Riguardo la limitatezza della nostra comprensione delle altre specie, nell’illuminante “Un mondo immenso” Ed Yong ha scritto: «Non avvertiamo i campi elettrici come gli squali e gli ornitorinchi. Non sappiamo nulla dei campi magnetici rilevati da pettirossi e tartarughe marine. Non riusciamo a identificare la scia invisibile di un pesce come fanno le foche. Non sentiamo le correnti d'aria create da una mosca come i ragni.»

Possiamo aggiungere: non riusciamo a trasferire informazioni dal sistema nervoso centrale a quello periferico con la rapidità e l'efficacia dei velocisti. In altre parole: non riusciamo a “pensare con il corpo” come fanno loro, che in fatto di comunione tra quel che vede l’occhio e quel che percepisce il gomito, tra quel che immagina la mente e quel che esegue la gamba sono assimilabili a certi eccezionali abitanti del mare. Alle stelle marine, per esempio, che vedono con la punta delle braccia; o ai ricci di mare, che lo fanno con tutto il corpo; per non dire dei polpi e dei loro tentacoli zeppi di recettori sensoriali. 

Nel caso di Dylan Groenewegen, il vincitore della tappa di Digione, la sporgenza nasale dei suoi nuovi occhiali non può che suggerire un paragone coi pesci unicorno, una specie dotata di un caratteristico stiletto tra fronte e bocca che viene generalmente servita alla griglia (talvolta accompagnata da mostarda).

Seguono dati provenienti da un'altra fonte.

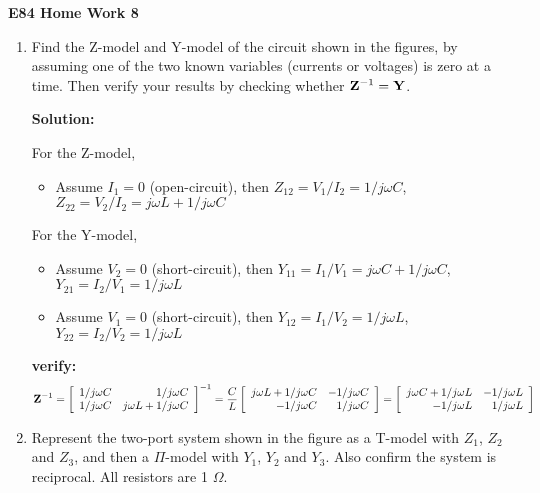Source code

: \usepackage{html}

\begin{center}
{\Large \bf E84 Home Work 8}
\end{center}
\begin{enumerate}


\item Find the Z-model and Y-model of the circuit shown in the figures, by
assuming one of the two known variables (currents or voltages) is zero at
a time. Then verify your results by checking whether ${\bf Z}^{-1}={\bf Y}$.


 {\bf Solution:}

 For the Z-model, 
 \begin{itemize}
 item Assume $I_2=0$ (open-circuit), then
 	$Z_{11}=V_1/I_1=1/j\omega C$, $Z_{21}=V_2/I_1=1/j\omega C$
 \item Assume $I_1=0$ (open-circuit), then
 	$Z_{12}=V_1/I_2=1/j\omega C$, $Z_{22}=V_2/I_2=j\omega L+1/j\omega C$
 \end{itemize}
 For the Y-model, 
 \begin{itemize}
 \item Assume $V_2=0$ (short-circuit), then
 	$Y_{11}=I_1/V_1=j\omega C+1/j\omega C$, $Y_{21}=I_2/V_1=1/j\omega L$
 \item Assume $V_1=0$ (short-circuit), then
 	$Y_{12}=I_1/V_2=1/j\omega L$, $Y_{22}=I_2/V_2=1/j\omega L$
 \end{itemize}
 {\bf verify:}
 \[ {\bf Z}^{-1}=\left[ \begin{array}{rr} 1/j\omega C & 1/j\omega C \\
 	1/j\omega C & j\omega L+1/j\omega C \end{array} \right]^{-1}
 	=\frac{C}{L}\left[ \begin{array}{rr} j\omega L+1/j\omega C & -1/j\omega C \\
 	-1/j\omega C & 1/j\omega C \end{array} \right]
 	=\left[ \begin{array}{rr} j\omega C+1/j\omega L & -1/j\omega L \\
 	-1/j\omega L & 1/j\omega L \end{array} \right]
 \]

\item Represent the two-port system shown in the figure as a T-model with
$Z_1$, $Z_2$ and $Z_3$, and then a $\Pi$-model with $Y_1$, $Y_2$ and 
$Y_3$. Also confirm the system is reciprocal. All resistors are 1 $\Omega$.


\end{enumerate}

Facilitato dalla sua protuberanza – ma più verosimilmente dal suo fiuto – il campione nazionale dei Paesi Bassi ha valutato oggi che, tra le diverse a disposizione, fosse quella di Arnaud De Lie la ruota migliore da seguire. Si è acquattato dunque alle spalle del toro belga e, come Cavendish ventiquattr’ore prima con Ackermann, ha atteso che l’avversario lanciasse la sua volata per sfruttarne la scia e scavalcarlo a sinistra. Succedeva a centocinquanta metri dalla linea d’arrivo. 

Dall’altro lato della carreggiata, intanto, un Philipsen ingrigito rispetto al 2023 (non solo per questioni di divisa) vanificava il grande lavoro di Van der Poel, che tutto solo era stato in grado di rimontare il coriaceo treno della Uno-X e depositare il suo velocista nella posizione desiderata. Non solo Philipsen si faceva battere al fotofinish, ma si guadagnava il declassamento per aver stretto Van Aert contro le transenne. Secondo nell’ordine d’arrivo ufficiale risultava pertanto Girmay, solida maglia verde; terzo, Gaviria.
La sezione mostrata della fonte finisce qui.